Aber trotz der berechtigten Sorge angesichts der Pandemiesituation dürfen wir nicht übersehen, dass die Vorgaben auch Reaktion auf die bisherigen drei Corona-Semester sind. Online-Lehre hat ihren Preis bezüglich des Lernerfolgs und für die psychische Gesundheit. Die Mitarbeitenden der psychologischen Beratungsstellen, aber auch die vielen Mails, die uns im letzten Lockdown erreichten, haben für letzteres ein deutliches Bild gezeichnet. Die jetzigen Corona-Verordnungen tragen den Erfahrungen dieser Zeit ebenso Rechnung wie den Protesten der Studierenden.
Die Vorgaben der Landesregierung und die in Folge von uns umgesetzten Maßnahmen sollen dazu dienen, Präsenzlehre weiter zu ermöglichen. Auch die Hochschulen folgen bisher diesem Weg und setzen die Vorgaben um, und dies geschieht in Baden- Württemberg – soweit ich weiß – einhellig und ohne Ausnahme. Ebenfalls sollen die Kernaufgaben der Hochschule in Forschung, Weiterbildung und Transfer weiterhin möglich sein. Wenn notwendig, erfolgt auch dies in Präsenz. Denn auch hier geht es um Lebenszeit und Karriere von Nachwuchswissenschaftlerinnen und -wissenschaftlern.
Mich ärgert die jetzige Situation, ärgert, dass wir trotz der Möglichkeit des Impfens wieder in diese Situation hineingeraten sind. Ich habe auch Verständnis für alle, die sich zunehmend unsicher fühlen. Aber beim Stichwort Lockdown sollte man meiner Meinung nach zunächst an Bundesliga, Kinos, Diskotheken und Clubs denken und nicht an Hochschulen. Wir werden sehen, welche Maßnahmen nunmehr in Berlin und Stuttgart beschlossen werden. Wir sind auf unterschiedliche Optionen vorbereitet.
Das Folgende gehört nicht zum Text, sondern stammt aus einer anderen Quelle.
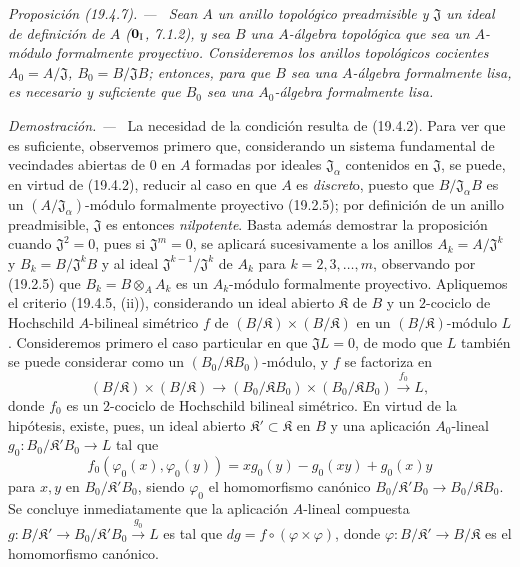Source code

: \documentclass[10pt,oneside]{book}
\makeatletter
\newcommand{\setmanualcurrentlabel}[1]{\def\@currentlabel{#1}}
\newcommand{\oldpage}[2][]{%
  \setcounter{footnote}{0}%
  \marginpar{\scriptsize\textbf{#1}~|~#2}\ignorespaces}
\newenvironment{proposition}[1][]{%
  \setmanualcurrentlabel{#1}\par\medskip\noindent\itshape Proposición (#1). ---\ }{\par}
\newenvironment{proof}{%
  \par\medskip\noindent\textit{Demostración. ---\ }}{\par}
\makeatother
\begin{document}
\begin{proposition}[19.4.7]
\label{0.19.4.7-es}
Sean $A$ un anillo topológico preadmisible y $\mathfrak J$ un ideal de
definición de $A$ \textup{($\mathbf 0_{\rm I}$, 7.1.2)}, y sea $B$ una $A$-álgebra
topológica que sea un $A$-módulo formalmente proyectivo. Consideremos los
anillos topológicos cocientes $A_0=A/\mathfrak J$,
$B_0=B/\mathfrak JB$; entonces, para que $B$ sea una $A$-álgebra formalmente
lisa, es necesario y suficiente que $B_0$ sea una $A_0$-álgebra formalmente
lisa.
\end{proposition}

\oldpage[0\textsubscript{IV-1}]{89}

\begin{proof}
La necesidad de la condición resulta de (19.4.2). Para ver que es
suficiente, observemos primero que, considerando un sistema fundamental de
vecindades abiertas de $0$ en $A$ formadas por ideales
$\mathfrak J_\alpha$ contenidos en $\mathfrak J$, se puede, en virtud de
(19.4.2), reducir al caso en que $A$ es \emph{discret}o, puesto que
$B/\mathfrak J_\alpha B$ es un
$(A/\mathfrak J_\alpha)$-módulo formalmente proyectivo (19.2.5); por
definición de un anillo preadmisible, $\mathfrak J$ es entonces
\emph{nilpotente}. Basta además demostrar la proposición cuando
$\mathfrak J^2=0$, pues si $\mathfrak J^m=0$, se aplicará sucesivamente
a los anillos $A_k=A/\mathfrak J^k$ y $B_k=B/\mathfrak J^kB$ y al ideal
$\mathfrak J^{k-1}/\mathfrak J^k$ de $A_k$ para $k=2,3,\ldots,m$,
observando por (19.2.5) que $B_k=B\otimes_A A_k$ es un $A_k$-módulo formalmente
proyectivo. Apliquemos el criterio (19.4.5, (ii)), considerando un ideal abierto
$\mathfrak K$ de $B$ y un $2$-cociclo de Hochschild $A$-bilineal
simétrico $f$ de $(B/\mathfrak K)\times(B/\mathfrak K)$ en un
$(B/\mathfrak K)$-módulo $L$. Consideremos primero el caso particular en que
$\mathfrak JL=0$, de modo que $L$ también se puede considerar como un
$(B_0/\mathfrak KB_0)$-módulo, y $f$ se factoriza en
\[
  (B/\mathfrak K)\times(B/\mathfrak K)\to
  (B_0/\mathfrak KB_0)\times(B_0/\mathfrak KB_0)
  \xrightarrow{f_0}L,
\]
donde $f_0$ es un $2$-cociclo de Hochschild bilineal simétrico. En virtud de
la hipótesis, existe, pues, un ideal abierto
$\mathfrak K'\subset\mathfrak K$ en $B$ y una aplicación
$A_0$-lineal $g_0:B_0/\mathfrak K'B_0\to L$ tal que
\[
  f_0(\varphi_0(x),\varphi_0(y))
  =xg_0(y)-g_0(xy)+g_0(x)y
\]
para $x,y$ en $B_0/\mathfrak K'B_0$, siendo $\varphi_0$
el homomorfismo canónico
$B_0/\mathfrak K'B_0\to B_0/\mathfrak KB_0$. Se concluye inmediatamente que
la aplicación $A$-lineal compuesta
$g:B/\mathfrak K'\to B_0/\mathfrak K'B_0\xrightarrow{g_0}L$ es tal
que $dg=f\circ(\varphi\times\varphi)$, donde
$\varphi:B/\mathfrak K'\to B/\mathfrak K$ es el homomorfismo
canónico.


\end{proof}
\end{document}
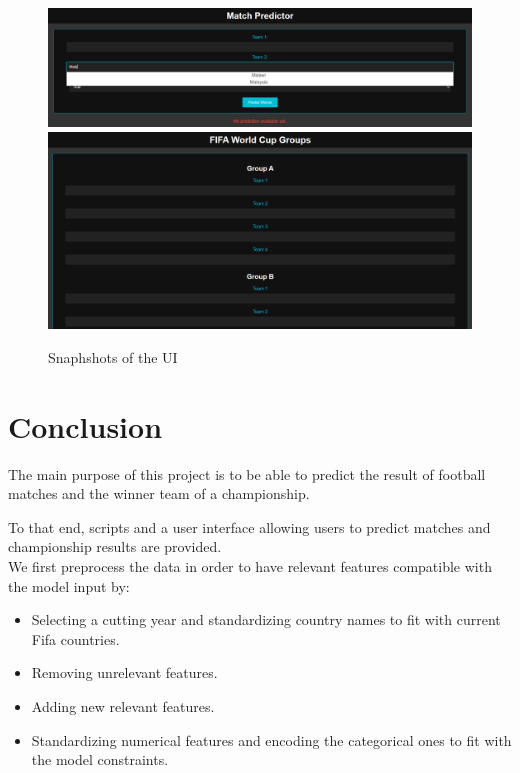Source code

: \documentclass[a4paper,12pt]{article}
\begin{document}
\begin{figure}[H]
  \centering
  \includegraphics[width=1\textwidth]{./images/match_predictor.png}
  \includegraphics[width=1\textwidth]{./images/tournament_predict.png}
  \caption{Snaphshots of the UI}
  \label{fig:ui_match_predictor}
\end{figure}


\section{Conclusion}

The main purpose of this project is to be able to predict the result of football matches and the winner team of a championship.

To that end, scripts and a user interface allowing users to predict matches and championship results are provided.\\

We first preprocess the data in order to have relevant features compatible with the model input by:
\begin{itemize}
    \item Selecting a cutting year and standardizing country names to fit with current Fifa countries.
    \item Removing unrelevant features.
    \item Adding new relevant features.
    \item Standardizing numerical features and encoding the categorical ones to fit with the model constraints.
\end{itemize}
\end{document}
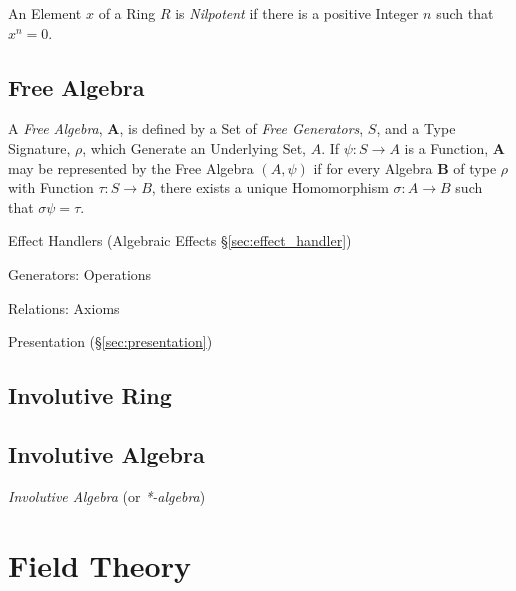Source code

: An Element $x$ of a Ring $R$ is \emph{Nilpotent} if there is a
positive Integer $n$ such that $x^n = 0$.



\subsection{Free Algebra}\label{sec:free_algebra}

A \emph{Free Algebra}, $\mathbf{A}$, is defined by a Set of \emph{Free
  Generators}, $S$, and a Type Signature, $\rho$, which Generate an
Underlying Set, $A$. If $\psi : S \rightarrow A$ is a Function,
$\mathbf{A}$ may be represented by the Free Algebra $(A,\psi)$ if for
every Algebra $\mathbf{B}$ of type $\rho$ with Function $\tau : S
\rightarrow B$, there exists a unique Homomorphism $\sigma : A
\rightarrow B$ such that $\sigma\psi = \tau$.

Effect Handlers (Algebraic Effects \S\ref{sec:effect_handler})

Generators: Operations

Relations: Axioms

Presentation (\S\ref{sec:presentation})



\subsection{Involutive Ring}\label{sec:involutive_ring}

\subsection{Involutive Algebra}\label{sec:involutive_algebra}

\emph{Involutive Algebra} (or \emph{*-algebra})



\section{Field Theory}\label{sec:field_theory}

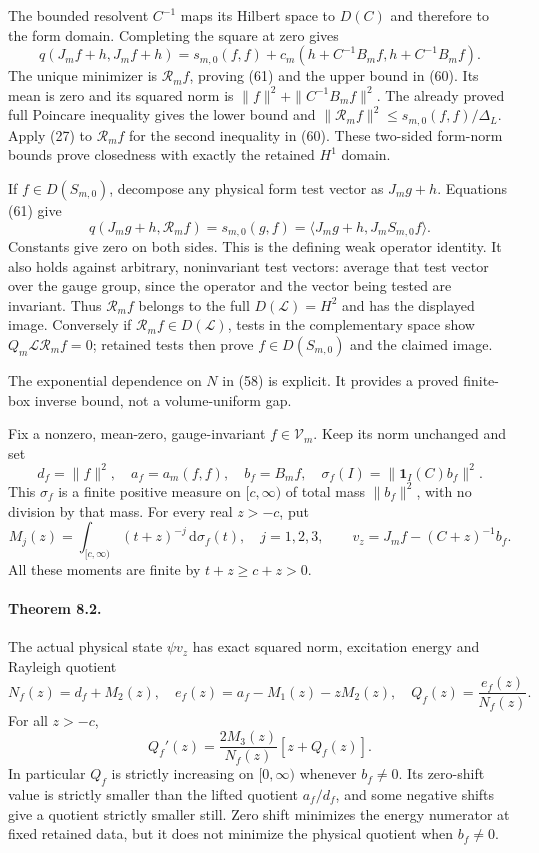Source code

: \documentclass[11pt]{article}
\newcommand{\dd}{\,\mathrm d}
\newcommand{\LL}{\mathscr L}
\newcommand{\VV}{\mathscr V}
\begin{document}
The bounded resolvent $C^{-1}$ maps its Hilbert space to $D(C)$ and
therefore to the form domain. Completing the square at zero gives
\[
 q(J_mf+h,J_mf+h)
 =s_{m,0}(f,f)+c_m(h+C^{-1}B_mf,h+C^{-1}B_mf).
\]
The unique minimizer is $\mathcal R_m f$, proving
(61) and the upper bound in
(60). Its mean is zero and its squared norm is
$\|f\|^2+\|C^{-1}B_mf\|^2$. The already proved full Poincare inequality
gives the lower bound and
$\|\mathcal R_m f\|^2\leq s_{m,0}(f,f)/\Delta_L$.
Apply (27) to $\mathcal R_m f$ for the second
inequality in (60). These two-sided form-norm
bounds prove closedness with exactly the retained $H^1$ domain.

If $f\in D(S_{m,0})$, decompose any physical form test vector as
$J_mg+h$. Equations (61) give
\[
 q(J_mg+h,\mathcal R_m f)=s_{m,0}(g,f)
                       =\langle J_mg+h,J_mS_{m,0}f\rangle .
\]
Constants give zero on both sides. This is the defining weak operator
identity. It also holds against arbitrary, noninvariant test vectors:
average that test vector over the gauge group, since the operator and
the vector being tested are invariant. Thus $\mathcal R_m f$ belongs
to the full $D(\LL)=H^2$ and has the displayed image.
Conversely if $\mathcal R_m f\in D(\LL)$, tests in the complementary
space show $Q_m\LL\mathcal R_m f=0$; retained tests then prove
$f\in D(S_{m,0})$ and the claimed image.



The exponential dependence on $N$ in (58) is explicit.
It provides a proved finite-box inverse bound, not a volume-uniform gap.

Fix a nonzero, mean-zero, gauge-invariant $f\in\VV_m$. Keep its norm
unchanged and set
\[
 d_f=\|f\|^2,\quad a_f=a_m(f,f),\quad b_f=B_mf,\quad
 \sigma_f(I)=\|\mathbf1_I(C)b_f\|^2 .
\]
This $\sigma_f$ is a finite positive measure on $[c,\infty)$ of total
mass $\|b_f\|^2$, with no division by that mass. For every real $z>-c$,
put
\begin{equation}\label{eq:inversemoments}
 M_j(z)=\int_{[c,\infty)}(t+z)^{-j}\dd\sigma_f(t),\quad j=1,2,3,
 \qquad v_z=J_mf-(C+z)^{-1}b_f .
\end{equation}
All these moments are finite by $t+z\geq c+z>0$.

\paragraph{Theorem 8.2.}
The actual physical state $\psi v_z$ has exact squared norm, excitation
energy and Rayleigh quotient
\begin{equation}\label{eq:affinemoments}
 N_f(z)=d_f+M_2(z),\quad
 e_f(z)=a_f-M_1(z)-zM_2(z),\quad
 Q_f(z)=\frac{e_f(z)}{N_f(z)}.
\end{equation}
For all $z>-c$,
\begin{equation}\label{eq:rayleighderivative}
 Q_f'(z)=\frac{2M_3(z)}{N_f(z)}[z+Q_f(z)].
\end{equation}
In particular $Q_f$ is strictly increasing on $[0,\infty)$ whenever
$b_f\ne0$. Its zero-shift value is strictly smaller than the lifted
quotient $a_f/d_f$, and some negative shifts give a quotient strictly
smaller still. Zero shift minimizes the energy numerator at fixed
retained data, but it does not minimize the physical quotient when
$b_f\ne0$.
\end{document}
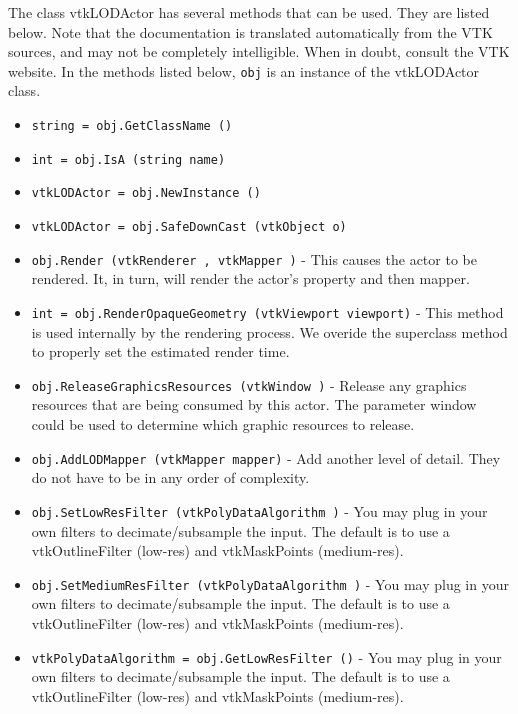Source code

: The class vtkLODActor has several methods that can be used.
  They are listed below.
Note that the documentation is translated automatically from the VTK sources,
and may not be completely intelligible.  When in doubt, consult the VTK website.
In the methods listed below, \verb|obj| is an instance of the vtkLODActor class.
\begin{itemize}
\item  \verb|string = obj.GetClassName ()|

\item  \verb|int = obj.IsA (string name)|

\item  \verb|vtkLODActor = obj.NewInstance ()|

\item  \verb|vtkLODActor = obj.SafeDownCast (vtkObject o)|

\item  \verb|obj.Render (vtkRenderer , vtkMapper )| -  This causes the actor to be rendered. It, in turn, will render the actor's
 property and then mapper.  

\item  \verb|int = obj.RenderOpaqueGeometry (vtkViewport viewport)| -  This method is used internally by the rendering process. We overide 
 the superclass method to properly set the estimated render time.

\item  \verb|obj.ReleaseGraphicsResources (vtkWindow )| -  Release any graphics resources that are being consumed by this actor.
 The parameter window could be used to determine which graphic
 resources to release.

\item  \verb|obj.AddLODMapper (vtkMapper mapper)| -  Add another level of detail.  They do not have to be in any order
 of complexity.

\item  \verb|obj.SetLowResFilter (vtkPolyDataAlgorithm )| -  You may plug in your own filters to decimate/subsample the input. The
 default is to use a vtkOutlineFilter (low-res) and vtkMaskPoints 
 (medium-res).

\item  \verb|obj.SetMediumResFilter (vtkPolyDataAlgorithm )| -  You may plug in your own filters to decimate/subsample the input. The
 default is to use a vtkOutlineFilter (low-res) and vtkMaskPoints 
 (medium-res).

\item  \verb|vtkPolyDataAlgorithm = obj.GetLowResFilter ()| -  You may plug in your own filters to decimate/subsample the input. The
 default is to use a vtkOutlineFilter (low-res) and vtkMaskPoints 
 (medium-res).


\end{itemize}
Die jetzige Corona-Verordnung Studienbetrieb bringt neue Herausforderungen mit sich. Alle Studierende haben einen Anspruch, ihr Studium erfolgreich fortzusetzen. Für jene, die noch nicht vollständig immunisiert sind, die Symptome haben oder die auf Grund direkter Kontakte zu Corona-positiven Personen nicht die Hochschule betreten dürfen, haben wir durch geeignete Maßnahmen die Studierfähigkeit des Studiums sicherzustellen. Wir müssen uns also überlegen, wie wir durch Bereitstellung von Unterrichtsmaterialien, Aufzeichnungen oder hybride Formate diesen Anspruch erfüllen können. Für alle Lehrenden, die schon in den letzten Semestern eine überdurchschnittlich hohe Arbeitsbelastung hatten, kommt hier nochmals neue Arbeit hinzu. Hierfür bitte ich um Verständnis und danke allen Lehrenden herzlich, und dies für den seit drei Semestern bewältigten Mehraufwand ebenso wie für den zu erwartenden neuen.
So bestimmend das Thema Corona auch ist, sollte der Bericht des Rektors nicht nur von Corona handeln. Wie ist es unabhängig von der epidemiologischen Lage um die Lage der Hochschule bestellt? Gehen wir in aller Kürze die zentralen Aufgaben der Hochschule durch.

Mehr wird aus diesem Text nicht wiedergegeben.